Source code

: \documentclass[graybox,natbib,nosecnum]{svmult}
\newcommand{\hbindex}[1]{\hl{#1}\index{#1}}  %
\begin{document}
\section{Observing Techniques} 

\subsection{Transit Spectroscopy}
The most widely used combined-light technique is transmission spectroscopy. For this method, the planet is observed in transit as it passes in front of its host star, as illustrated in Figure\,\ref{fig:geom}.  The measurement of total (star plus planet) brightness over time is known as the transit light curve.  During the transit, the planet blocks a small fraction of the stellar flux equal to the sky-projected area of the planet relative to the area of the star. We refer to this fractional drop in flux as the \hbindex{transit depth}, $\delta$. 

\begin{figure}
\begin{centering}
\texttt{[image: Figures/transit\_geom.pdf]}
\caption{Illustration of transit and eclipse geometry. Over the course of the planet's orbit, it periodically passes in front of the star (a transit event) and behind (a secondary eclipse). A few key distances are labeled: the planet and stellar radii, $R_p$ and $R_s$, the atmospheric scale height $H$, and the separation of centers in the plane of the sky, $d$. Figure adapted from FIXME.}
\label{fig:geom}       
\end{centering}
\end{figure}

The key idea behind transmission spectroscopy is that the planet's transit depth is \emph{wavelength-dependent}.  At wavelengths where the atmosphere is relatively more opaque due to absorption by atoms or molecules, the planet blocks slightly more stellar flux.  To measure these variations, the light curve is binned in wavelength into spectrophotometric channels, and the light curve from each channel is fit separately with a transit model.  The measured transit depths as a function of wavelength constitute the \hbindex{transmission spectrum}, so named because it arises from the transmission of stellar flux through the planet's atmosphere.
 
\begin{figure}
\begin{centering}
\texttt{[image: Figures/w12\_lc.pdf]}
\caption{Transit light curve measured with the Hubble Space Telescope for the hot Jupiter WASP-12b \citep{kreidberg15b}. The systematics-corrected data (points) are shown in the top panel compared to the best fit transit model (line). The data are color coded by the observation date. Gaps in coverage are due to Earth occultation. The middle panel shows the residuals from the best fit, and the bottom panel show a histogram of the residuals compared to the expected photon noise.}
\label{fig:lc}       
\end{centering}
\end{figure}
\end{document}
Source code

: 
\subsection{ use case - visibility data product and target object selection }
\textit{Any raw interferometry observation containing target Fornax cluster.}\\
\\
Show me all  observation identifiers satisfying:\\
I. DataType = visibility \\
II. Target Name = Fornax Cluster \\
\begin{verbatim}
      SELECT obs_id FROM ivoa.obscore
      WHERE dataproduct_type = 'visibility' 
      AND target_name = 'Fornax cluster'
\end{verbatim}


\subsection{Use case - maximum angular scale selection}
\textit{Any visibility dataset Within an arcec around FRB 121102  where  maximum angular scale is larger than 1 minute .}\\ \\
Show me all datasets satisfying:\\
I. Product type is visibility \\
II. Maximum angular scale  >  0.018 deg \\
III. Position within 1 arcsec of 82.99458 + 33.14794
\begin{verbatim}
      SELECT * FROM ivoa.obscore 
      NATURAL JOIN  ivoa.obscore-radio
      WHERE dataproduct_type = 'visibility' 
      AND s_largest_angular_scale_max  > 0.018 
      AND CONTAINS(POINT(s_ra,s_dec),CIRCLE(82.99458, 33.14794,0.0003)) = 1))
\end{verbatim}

Exercise instructions: Beginning with the line that contains "raw interferometry observation", quote each line exactly through the last line of the entries above, and nothing beyond them.

Solution:
\textit{Any raw interferometry observation containing target Fornax cluster.}\\
\\
Show me all  observation identifiers satisfying:\\
I. DataType = visibility \\
II. Target Name = Fornax Cluster \\
\begin{verbatim}
      SELECT obs_id FROM ivoa.obscore
      WHERE dataproduct_type = 'visibility' 
      AND target_name = 'Fornax cluster'
\end{verbatim}


\subsection{Use case - maximum angular scale selection}
\textit{Any visibility dataset Within an arcec around FRB 121102  where  maximum angular scale is larger than 1 minute .}\\ \\
Show me all datasets satisfying:\\
I. Product type is visibility \\
II. Maximum angular scale  >  0.018 deg \\
III. Position within 1 arcsec of 82.99458 + 33.14794
\begin{verbatim}
      SELECT * FROM ivoa.obscore 
      NATURAL JOIN  ivoa.obscore-radio
      WHERE dataproduct_type = 'visibility' 
      AND s_largest_angular_scale_max  > 0.018 
      AND CONTAINS(POINT(s_ra,s_dec),CIRCLE(82.99458, 33.14794,0.0003)) = 1))
\end{verbatim}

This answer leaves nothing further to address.